## WORK TO COMPLETE:
Print nothing but the lines below starting at the line that holds "- **Dashboard**, mendukung" and ending at the line that holds "- **Task**, menngelola", including both, each exactly as written.

[Entries taken from a collection]
*** Begin section ***

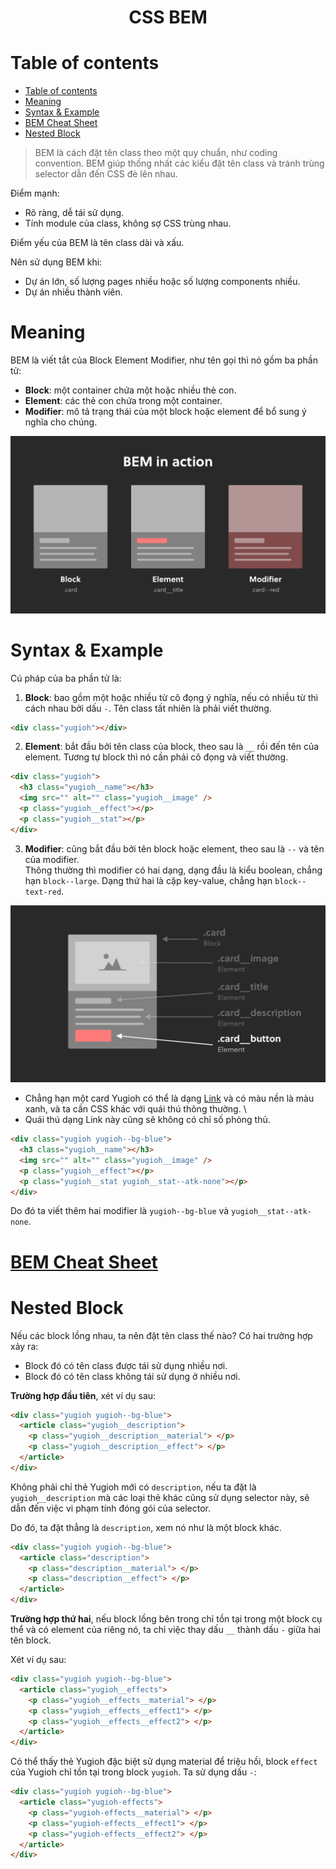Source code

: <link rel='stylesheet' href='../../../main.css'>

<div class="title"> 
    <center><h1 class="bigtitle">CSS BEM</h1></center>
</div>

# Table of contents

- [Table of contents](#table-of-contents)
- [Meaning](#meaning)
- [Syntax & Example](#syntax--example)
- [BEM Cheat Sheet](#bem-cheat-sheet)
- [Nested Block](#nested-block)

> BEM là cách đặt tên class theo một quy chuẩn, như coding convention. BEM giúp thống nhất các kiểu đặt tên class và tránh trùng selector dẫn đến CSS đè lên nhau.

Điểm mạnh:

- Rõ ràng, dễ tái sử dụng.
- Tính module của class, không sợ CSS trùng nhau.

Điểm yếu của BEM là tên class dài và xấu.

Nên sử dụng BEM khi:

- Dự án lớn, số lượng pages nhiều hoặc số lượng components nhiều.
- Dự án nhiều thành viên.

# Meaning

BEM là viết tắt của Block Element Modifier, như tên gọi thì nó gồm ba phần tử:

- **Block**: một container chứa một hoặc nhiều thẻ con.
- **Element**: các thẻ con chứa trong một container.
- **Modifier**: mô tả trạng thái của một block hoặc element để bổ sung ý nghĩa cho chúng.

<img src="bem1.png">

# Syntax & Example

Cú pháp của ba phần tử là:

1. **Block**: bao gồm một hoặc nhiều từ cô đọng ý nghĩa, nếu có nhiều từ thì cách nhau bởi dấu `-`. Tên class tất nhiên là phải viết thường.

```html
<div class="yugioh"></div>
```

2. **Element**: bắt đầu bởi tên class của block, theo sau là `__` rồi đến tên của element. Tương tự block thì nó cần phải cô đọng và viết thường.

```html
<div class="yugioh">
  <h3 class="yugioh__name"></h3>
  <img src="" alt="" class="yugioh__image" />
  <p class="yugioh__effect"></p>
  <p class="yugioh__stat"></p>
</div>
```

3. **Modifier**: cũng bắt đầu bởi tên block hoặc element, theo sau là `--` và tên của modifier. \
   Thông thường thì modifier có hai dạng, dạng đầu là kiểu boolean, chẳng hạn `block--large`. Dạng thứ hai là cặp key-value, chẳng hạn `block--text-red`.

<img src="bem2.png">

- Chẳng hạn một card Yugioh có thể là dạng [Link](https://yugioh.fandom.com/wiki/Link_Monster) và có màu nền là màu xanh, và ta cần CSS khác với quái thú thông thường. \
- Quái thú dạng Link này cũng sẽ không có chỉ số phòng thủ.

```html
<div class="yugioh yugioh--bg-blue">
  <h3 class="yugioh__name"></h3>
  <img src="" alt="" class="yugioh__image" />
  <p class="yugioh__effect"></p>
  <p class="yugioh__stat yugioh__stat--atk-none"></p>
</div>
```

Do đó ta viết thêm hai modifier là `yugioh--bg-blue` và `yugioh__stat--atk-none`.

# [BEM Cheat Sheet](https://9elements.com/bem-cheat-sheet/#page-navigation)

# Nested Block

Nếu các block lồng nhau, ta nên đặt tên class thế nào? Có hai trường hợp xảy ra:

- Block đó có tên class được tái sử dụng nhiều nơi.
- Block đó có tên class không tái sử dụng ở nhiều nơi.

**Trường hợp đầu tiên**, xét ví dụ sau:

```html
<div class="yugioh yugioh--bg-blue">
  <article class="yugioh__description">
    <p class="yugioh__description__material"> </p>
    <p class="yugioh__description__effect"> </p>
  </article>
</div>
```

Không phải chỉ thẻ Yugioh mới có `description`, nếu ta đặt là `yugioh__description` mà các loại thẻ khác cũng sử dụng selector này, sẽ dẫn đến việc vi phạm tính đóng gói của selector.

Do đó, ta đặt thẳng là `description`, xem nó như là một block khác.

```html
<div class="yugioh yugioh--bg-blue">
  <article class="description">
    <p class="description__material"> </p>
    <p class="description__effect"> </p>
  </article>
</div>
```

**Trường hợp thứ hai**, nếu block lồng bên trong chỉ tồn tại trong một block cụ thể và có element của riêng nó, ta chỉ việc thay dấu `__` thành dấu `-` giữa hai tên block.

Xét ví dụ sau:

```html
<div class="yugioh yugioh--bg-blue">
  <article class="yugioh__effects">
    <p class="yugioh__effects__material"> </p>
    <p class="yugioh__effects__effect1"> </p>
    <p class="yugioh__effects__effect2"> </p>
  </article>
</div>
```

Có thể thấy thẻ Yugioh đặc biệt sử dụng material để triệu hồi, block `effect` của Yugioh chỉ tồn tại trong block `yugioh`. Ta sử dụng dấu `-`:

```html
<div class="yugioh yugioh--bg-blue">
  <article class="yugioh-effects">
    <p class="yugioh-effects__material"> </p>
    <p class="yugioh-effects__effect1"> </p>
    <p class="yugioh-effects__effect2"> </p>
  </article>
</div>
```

*** End section ***
*** Begin section ***

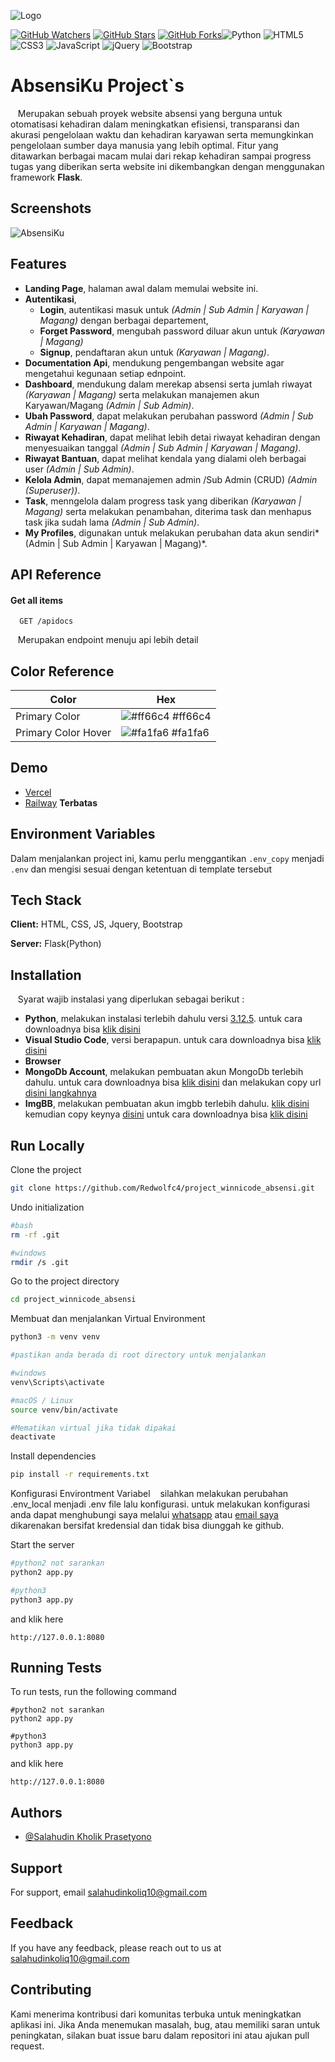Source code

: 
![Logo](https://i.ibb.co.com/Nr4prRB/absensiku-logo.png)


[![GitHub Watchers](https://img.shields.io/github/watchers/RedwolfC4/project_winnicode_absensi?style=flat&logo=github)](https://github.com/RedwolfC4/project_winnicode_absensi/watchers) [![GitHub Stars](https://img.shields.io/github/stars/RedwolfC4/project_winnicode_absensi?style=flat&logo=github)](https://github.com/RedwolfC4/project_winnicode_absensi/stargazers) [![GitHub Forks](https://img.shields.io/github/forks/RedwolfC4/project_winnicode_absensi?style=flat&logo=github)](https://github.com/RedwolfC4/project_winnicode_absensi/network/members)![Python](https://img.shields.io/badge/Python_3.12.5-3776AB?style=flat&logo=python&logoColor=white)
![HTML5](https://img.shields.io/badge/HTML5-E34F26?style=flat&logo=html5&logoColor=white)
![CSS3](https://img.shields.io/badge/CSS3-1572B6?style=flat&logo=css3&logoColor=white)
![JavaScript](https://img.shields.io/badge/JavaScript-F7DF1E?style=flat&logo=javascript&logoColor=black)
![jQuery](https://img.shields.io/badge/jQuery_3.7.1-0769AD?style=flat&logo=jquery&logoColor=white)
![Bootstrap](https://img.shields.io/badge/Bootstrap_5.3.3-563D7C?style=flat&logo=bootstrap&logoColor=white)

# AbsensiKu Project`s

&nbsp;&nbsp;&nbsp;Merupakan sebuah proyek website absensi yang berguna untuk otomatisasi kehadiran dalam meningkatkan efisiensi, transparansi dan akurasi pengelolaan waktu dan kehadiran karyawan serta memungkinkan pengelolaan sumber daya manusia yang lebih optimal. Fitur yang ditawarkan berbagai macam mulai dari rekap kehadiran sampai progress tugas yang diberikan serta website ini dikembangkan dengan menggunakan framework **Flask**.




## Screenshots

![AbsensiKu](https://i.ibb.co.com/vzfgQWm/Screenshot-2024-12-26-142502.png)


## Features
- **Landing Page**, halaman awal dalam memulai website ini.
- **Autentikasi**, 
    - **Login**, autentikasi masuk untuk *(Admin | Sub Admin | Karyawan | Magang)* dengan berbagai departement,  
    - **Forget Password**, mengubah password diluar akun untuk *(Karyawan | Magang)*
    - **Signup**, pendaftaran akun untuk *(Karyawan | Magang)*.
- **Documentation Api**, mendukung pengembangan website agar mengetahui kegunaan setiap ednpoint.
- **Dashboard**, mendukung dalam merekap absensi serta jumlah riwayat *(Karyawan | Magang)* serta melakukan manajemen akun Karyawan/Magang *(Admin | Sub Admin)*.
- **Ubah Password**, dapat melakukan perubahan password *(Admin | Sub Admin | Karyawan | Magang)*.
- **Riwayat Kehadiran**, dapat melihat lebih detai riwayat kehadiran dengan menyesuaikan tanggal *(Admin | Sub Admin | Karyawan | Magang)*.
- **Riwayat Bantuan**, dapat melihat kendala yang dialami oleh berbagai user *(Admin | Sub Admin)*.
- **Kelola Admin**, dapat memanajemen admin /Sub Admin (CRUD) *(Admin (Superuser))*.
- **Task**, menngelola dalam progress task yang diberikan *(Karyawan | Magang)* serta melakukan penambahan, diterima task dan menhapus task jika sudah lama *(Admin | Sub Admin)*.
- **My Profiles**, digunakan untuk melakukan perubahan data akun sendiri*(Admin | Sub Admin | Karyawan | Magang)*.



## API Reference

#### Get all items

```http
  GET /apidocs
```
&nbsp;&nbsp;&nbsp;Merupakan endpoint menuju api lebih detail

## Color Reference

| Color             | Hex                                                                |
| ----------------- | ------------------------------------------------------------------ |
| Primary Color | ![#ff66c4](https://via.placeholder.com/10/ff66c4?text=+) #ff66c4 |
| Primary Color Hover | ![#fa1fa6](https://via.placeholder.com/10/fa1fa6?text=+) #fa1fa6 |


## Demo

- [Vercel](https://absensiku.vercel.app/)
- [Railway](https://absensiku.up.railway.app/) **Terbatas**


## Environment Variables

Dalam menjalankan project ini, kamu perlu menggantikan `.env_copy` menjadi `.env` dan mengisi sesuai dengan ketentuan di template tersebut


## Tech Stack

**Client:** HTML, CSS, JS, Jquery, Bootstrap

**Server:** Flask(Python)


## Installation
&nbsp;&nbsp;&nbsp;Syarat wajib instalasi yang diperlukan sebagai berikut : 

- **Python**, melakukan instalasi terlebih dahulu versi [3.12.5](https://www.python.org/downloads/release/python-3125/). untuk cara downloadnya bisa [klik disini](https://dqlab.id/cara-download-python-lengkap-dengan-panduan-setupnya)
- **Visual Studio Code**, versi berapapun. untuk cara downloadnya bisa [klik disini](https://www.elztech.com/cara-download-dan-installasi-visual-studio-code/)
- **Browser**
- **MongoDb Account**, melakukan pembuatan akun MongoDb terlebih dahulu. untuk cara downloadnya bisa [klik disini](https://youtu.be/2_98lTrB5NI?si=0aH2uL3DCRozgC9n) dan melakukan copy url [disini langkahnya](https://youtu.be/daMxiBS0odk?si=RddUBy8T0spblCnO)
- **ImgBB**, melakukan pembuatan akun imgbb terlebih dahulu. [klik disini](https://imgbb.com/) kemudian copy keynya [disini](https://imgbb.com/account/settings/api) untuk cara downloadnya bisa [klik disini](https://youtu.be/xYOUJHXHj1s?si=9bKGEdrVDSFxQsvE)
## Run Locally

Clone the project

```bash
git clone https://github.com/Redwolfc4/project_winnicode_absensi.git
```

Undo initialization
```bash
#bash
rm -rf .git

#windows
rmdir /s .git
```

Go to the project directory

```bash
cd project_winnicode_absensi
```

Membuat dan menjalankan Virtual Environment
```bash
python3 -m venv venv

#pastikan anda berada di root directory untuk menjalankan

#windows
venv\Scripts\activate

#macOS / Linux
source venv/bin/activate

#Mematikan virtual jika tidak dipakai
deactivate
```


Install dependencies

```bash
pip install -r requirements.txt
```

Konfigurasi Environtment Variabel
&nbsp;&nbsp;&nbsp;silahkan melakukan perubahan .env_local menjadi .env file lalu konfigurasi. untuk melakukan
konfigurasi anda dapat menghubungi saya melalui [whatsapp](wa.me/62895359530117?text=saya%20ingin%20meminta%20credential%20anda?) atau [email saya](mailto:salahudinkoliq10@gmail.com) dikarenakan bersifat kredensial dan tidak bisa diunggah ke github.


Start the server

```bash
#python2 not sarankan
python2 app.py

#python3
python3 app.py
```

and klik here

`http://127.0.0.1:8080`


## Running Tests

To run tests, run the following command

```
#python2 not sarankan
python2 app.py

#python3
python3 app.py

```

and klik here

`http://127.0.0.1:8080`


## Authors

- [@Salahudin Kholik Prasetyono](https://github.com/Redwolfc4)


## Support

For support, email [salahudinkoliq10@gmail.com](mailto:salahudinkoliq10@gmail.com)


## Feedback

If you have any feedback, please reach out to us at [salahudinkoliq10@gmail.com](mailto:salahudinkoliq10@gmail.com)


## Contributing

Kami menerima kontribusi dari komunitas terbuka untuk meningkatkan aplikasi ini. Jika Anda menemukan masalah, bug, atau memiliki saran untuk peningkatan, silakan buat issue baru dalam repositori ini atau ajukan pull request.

*** End section ***

## EXPECTED ANSWER:
- **Dashboard**, mendukung dalam merekap absensi serta jumlah riwayat *(Karyawan | Magang)* serta melakukan manajemen akun Karyawan/Magang *(Admin | Sub Admin)*.
- **Ubah Password**, dapat melakukan perubahan password *(Admin | Sub Admin | Karyawan | Magang)*.
- **Riwayat Kehadiran**, dapat melihat lebih detai riwayat kehadiran dengan menyesuaikan tanggal *(Admin | Sub Admin | Karyawan | Magang)*.
- **Riwayat Bantuan**, dapat melihat kendala yang dialami oleh berbagai user *(Admin | Sub Admin)*.
- **Kelola Admin**, dapat memanajemen admin /Sub Admin (CRUD) *(Admin (Superuser))*.
- **Task**, menngelola dalam progress task yang diberikan *(Karyawan | Magang)* serta melakukan penambahan, diterima task dan menhapus task jika sudah lama *(Admin | Sub Admin)*.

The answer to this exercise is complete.